As Dr. Osborne emphasizes, not all skin cancers in dogs are caused by the sun, but exercising sun safety is important, especially for specific breeds.
“Sunscreen is a good idea for somebody who has a dog with a thinner hair coat or shorter hair. For example, like a boxer or a bulldog…It’s still not a bad idea to provide skin protection for the animal,” said Dr. Osborne. Keeshonds, Schnauzers, Basset Hounds, Collies, Beagles and Boston Terriers are some of the other breeds susceptible to skin cancers.
Before owners reach for the human sunscreen, Dr. Osborne cautions against it. Pooches, who are apt to licking lotions, find certain ingredients in human sunblock toxic. Plus, an upset stomach spells for stepping into mysterious diarrhea or vomit piles on the carpet. Dr. Osborne recommends instead that owners opt for pet-friendly sunscreens and ask a vet for product suggestions. Unlike humans, UV hats aren’t commonly worn by dogs and will likely be pulled off within moments, but body suits and sunscreens are widely sold.

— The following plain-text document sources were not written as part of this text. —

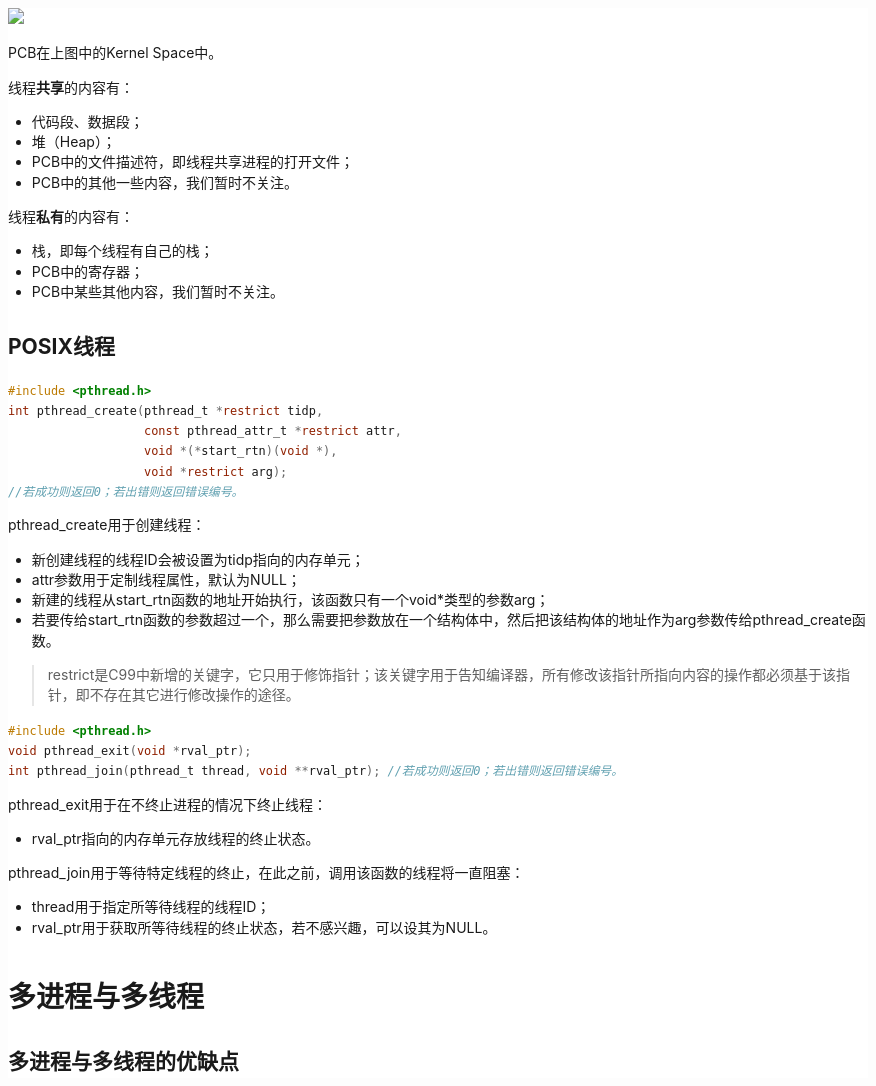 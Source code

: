![](https://raw.githubusercontent.com/MasonCodingHere/PicsBed_1/main/basic-of-process-and-thread/virtual-memory-space.jpg)

PCB在上图中的Kernel Space中。

线程**共享**的内容有：

- 代码段、数据段；
- 堆（Heap）；
- PCB中的文件描述符，即线程共享进程的打开文件；
- PCB中的其他一些内容，我们暂时不关注。

线程**私有**的内容有：

- 栈，即每个线程有自己的栈；
- PCB中的寄存器；
- PCB中某些其他内容，我们暂时不关注。

## POSIX线程

```c
#include <pthread.h>
int pthread_create(pthread_t *restrict tidp,
				   const pthread_attr_t *restrict attr,
				   void *(*start_rtn)(void *),
				   void *restrict arg);
//若成功则返回0；若出错则返回错误编号。
```

pthread_create用于创建线程：

- 新创建线程的线程ID会被设置为tidp指向的内存单元；
- attr参数用于定制线程属性，默认为NULL；
- 新建的线程从start_rtn函数的地址开始执行，该函数只有一个void*类型的参数arg；
- 若要传给start_rtn函数的参数超过一个，那么需要把参数放在一个结构体中，然后把该结构体的地址作为arg参数传给pthread_create函数。

> restrict是C99中新增的关键字，它只用于修饰指针；该关键字用于告知编译器，所有修改该指针所指向内容的操作都必须基于该指针，即不存在其它进行修改操作的途径。

```c
#include <pthread.h>
void pthread_exit(void *rval_ptr);
int pthread_join(pthread_t thread, void **rval_ptr); //若成功则返回0；若出错则返回错误编号。
```

pthread_exit用于在不终止进程的情况下终止线程：

- rval_ptr指向的内存单元存放线程的终止状态。

pthread_join用于等待特定线程的终止，在此之前，调用该函数的线程将一直阻塞：

- thread用于指定所等待线程的线程ID；
- rval_ptr用于获取所等待线程的终止状态，若不感兴趣，可以设其为NULL。

# 多进程与多线程

## 多进程与多线程的优缺点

“[Owners] have to make sure that they don’t get it [sunscreen] in the eyes or that the dogs don’t lick it off . . .The whole licking thing, humans don’t tend to lick after [applying sunscreen]. If [dogs] lick it or ingest it, it can cause some bad things so, again, not just any sunscreen,” said Dr. Osborne.
Melanin pigment acts as an internal sunscreen in some dogs, protecting them from UV damage, according to researchers Ali and Naaz. Dr. Osborne explains that pink, unpigmented skin, often evident on the underbelly or around the eyes, is what falls prey to skin cancers and burns.
Just as humans get melanoma, dogs can get melanoma too. They are different cancers though.
“Melanoma is usually benign, which means it’s not usually like the bad cancerous types in dogs. But the thing is, is dogs can get a lot of different types of skin tumors, not all of them are related to sun or UV exposure…Thankfully, most or a large percentage of skin tumors in dogs are benign, but there are still some that are malignant or the bad guys.”
“What I often tell owners is kind of the same with people. If [the tumor] is rapidly growing in size, changing in appearance or in shape or if it feels like a soft lump that turned hard, those are things to definitely check. It’s better to get it checked out earlier rather than later in case it needs to be removed or dealt with, or if it is a bad type of lump,” said Dr. Osborne.
Although skin cancer is the most commonly diagnosed tumor in dogs, if caught early, it can often be successfully treated.
Most skin cancers in dogs boil down to genetics, but sun exposure, hormonal abnormalities and environmental factors play a role. If you notice a hard lump or wart on the belly or from inside your dog’s mouth, book an appointment with your vet for a check-up. Dr. Osborne consoles that more often than not, the lump will be benign.
“It can be just as important as in people because they [dogs] can get sunburn.”